Читать книгу A Treatise on Mechanics онлайн

37 страница из 91

(39.) It has been stated that the increase or diminution of temperature is accompanied by an increase or diminution of volume. Related to this, there is another phenomenon too remarkable to pass unnoticed, although this is not the proper place to dwell upon it: it is the converse of the former; viz. that an increase or diminution of bulk is accompanied by a diminution or increase of temperature. As the application of heat from some foreign source produces an increase of dimensions, so if the dimensions be increased from any other cause, a corresponding portion of the heat which the body had before the enlargement, will be absorbed in the process, and the temperature will be thereby diminished. In the same way, since the abstraction of heat causes a diminution of volume, so if that diminution be caused by any other means, the body will give out the heat which in the other case was abstracted, and will rise in its temperature.
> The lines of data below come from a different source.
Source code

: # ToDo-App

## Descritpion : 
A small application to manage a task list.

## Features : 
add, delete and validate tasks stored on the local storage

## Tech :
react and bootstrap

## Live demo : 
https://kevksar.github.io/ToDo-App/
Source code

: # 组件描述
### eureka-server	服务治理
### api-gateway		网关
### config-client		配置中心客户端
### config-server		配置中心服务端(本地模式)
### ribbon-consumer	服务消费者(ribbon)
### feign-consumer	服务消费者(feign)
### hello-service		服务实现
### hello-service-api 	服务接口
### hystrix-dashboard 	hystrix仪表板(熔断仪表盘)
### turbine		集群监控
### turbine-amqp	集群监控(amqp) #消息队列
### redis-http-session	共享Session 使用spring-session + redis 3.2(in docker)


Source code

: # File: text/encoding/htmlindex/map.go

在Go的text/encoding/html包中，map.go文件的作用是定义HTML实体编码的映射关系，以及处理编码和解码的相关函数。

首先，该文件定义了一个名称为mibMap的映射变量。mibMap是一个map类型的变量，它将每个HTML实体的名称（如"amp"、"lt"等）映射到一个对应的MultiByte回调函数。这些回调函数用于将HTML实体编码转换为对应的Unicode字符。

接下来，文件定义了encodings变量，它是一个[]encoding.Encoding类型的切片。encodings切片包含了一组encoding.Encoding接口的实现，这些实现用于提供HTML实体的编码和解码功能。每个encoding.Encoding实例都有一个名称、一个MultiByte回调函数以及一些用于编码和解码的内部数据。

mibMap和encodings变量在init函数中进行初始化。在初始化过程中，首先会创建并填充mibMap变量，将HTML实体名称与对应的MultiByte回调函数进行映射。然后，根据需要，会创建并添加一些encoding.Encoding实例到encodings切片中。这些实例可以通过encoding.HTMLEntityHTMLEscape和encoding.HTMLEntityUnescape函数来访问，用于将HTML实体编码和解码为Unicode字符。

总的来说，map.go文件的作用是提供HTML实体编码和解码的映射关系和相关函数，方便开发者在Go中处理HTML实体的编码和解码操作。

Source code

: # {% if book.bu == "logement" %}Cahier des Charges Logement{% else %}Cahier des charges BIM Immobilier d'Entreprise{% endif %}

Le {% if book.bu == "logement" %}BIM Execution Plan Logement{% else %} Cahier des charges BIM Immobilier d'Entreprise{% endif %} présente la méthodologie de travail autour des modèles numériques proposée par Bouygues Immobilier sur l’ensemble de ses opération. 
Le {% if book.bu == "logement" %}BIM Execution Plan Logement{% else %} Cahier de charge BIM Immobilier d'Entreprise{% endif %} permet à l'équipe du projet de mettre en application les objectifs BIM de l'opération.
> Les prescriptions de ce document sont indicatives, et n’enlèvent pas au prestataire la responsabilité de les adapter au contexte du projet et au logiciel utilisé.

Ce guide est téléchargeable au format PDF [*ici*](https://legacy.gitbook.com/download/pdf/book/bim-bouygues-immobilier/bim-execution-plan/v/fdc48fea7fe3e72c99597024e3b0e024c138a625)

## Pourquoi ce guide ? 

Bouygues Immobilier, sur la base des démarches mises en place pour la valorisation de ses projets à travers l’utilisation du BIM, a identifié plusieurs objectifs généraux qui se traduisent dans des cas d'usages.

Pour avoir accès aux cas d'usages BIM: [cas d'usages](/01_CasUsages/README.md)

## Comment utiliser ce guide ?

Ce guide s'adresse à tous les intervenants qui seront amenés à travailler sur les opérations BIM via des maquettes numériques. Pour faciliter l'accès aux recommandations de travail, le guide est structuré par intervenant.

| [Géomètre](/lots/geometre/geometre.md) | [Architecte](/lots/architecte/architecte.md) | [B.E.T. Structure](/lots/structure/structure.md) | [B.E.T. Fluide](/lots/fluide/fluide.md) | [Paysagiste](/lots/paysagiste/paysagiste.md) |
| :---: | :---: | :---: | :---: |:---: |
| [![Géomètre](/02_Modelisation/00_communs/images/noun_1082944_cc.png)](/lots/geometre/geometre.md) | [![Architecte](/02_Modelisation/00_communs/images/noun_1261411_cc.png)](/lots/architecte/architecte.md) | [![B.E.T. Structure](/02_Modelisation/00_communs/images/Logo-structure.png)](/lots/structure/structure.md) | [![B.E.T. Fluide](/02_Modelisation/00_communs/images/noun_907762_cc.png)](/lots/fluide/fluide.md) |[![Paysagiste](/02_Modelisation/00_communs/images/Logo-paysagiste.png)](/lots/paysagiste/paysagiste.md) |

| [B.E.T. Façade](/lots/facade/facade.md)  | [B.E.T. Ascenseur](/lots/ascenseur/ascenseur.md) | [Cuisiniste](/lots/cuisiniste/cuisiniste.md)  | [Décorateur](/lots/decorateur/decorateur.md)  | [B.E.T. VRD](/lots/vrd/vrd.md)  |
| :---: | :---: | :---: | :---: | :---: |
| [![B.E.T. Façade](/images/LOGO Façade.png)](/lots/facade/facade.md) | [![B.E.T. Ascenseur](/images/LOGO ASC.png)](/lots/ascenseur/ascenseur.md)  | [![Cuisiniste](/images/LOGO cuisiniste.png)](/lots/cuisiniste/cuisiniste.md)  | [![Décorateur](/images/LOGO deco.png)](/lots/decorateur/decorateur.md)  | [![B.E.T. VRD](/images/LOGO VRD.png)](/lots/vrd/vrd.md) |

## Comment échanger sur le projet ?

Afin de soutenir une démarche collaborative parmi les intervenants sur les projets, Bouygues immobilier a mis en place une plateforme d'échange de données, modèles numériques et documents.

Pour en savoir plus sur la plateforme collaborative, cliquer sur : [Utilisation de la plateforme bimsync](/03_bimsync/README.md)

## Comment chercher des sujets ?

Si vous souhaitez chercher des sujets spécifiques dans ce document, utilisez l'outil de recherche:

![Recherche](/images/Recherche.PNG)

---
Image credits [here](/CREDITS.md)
Numerous and well-known facts illustrate these observations. A smith by hammering a piece of bar iron, and thereby compressing it, will render it red hot. When air is violently compressed, it becomes so hot as to ignite cotton and other substances. An ingenious instrument for producing a light for domestic uses has been constructed, consisting of a small cylinder, in which a solid piston moves air-tight: a little tinder, or dry sponge, is attached to the bottom of the piston, which is then violently forced into the cylinder: the air between the bottom of the cylinder and the piston becomes intensely compressed, and evolves so much heat as to light the tinder.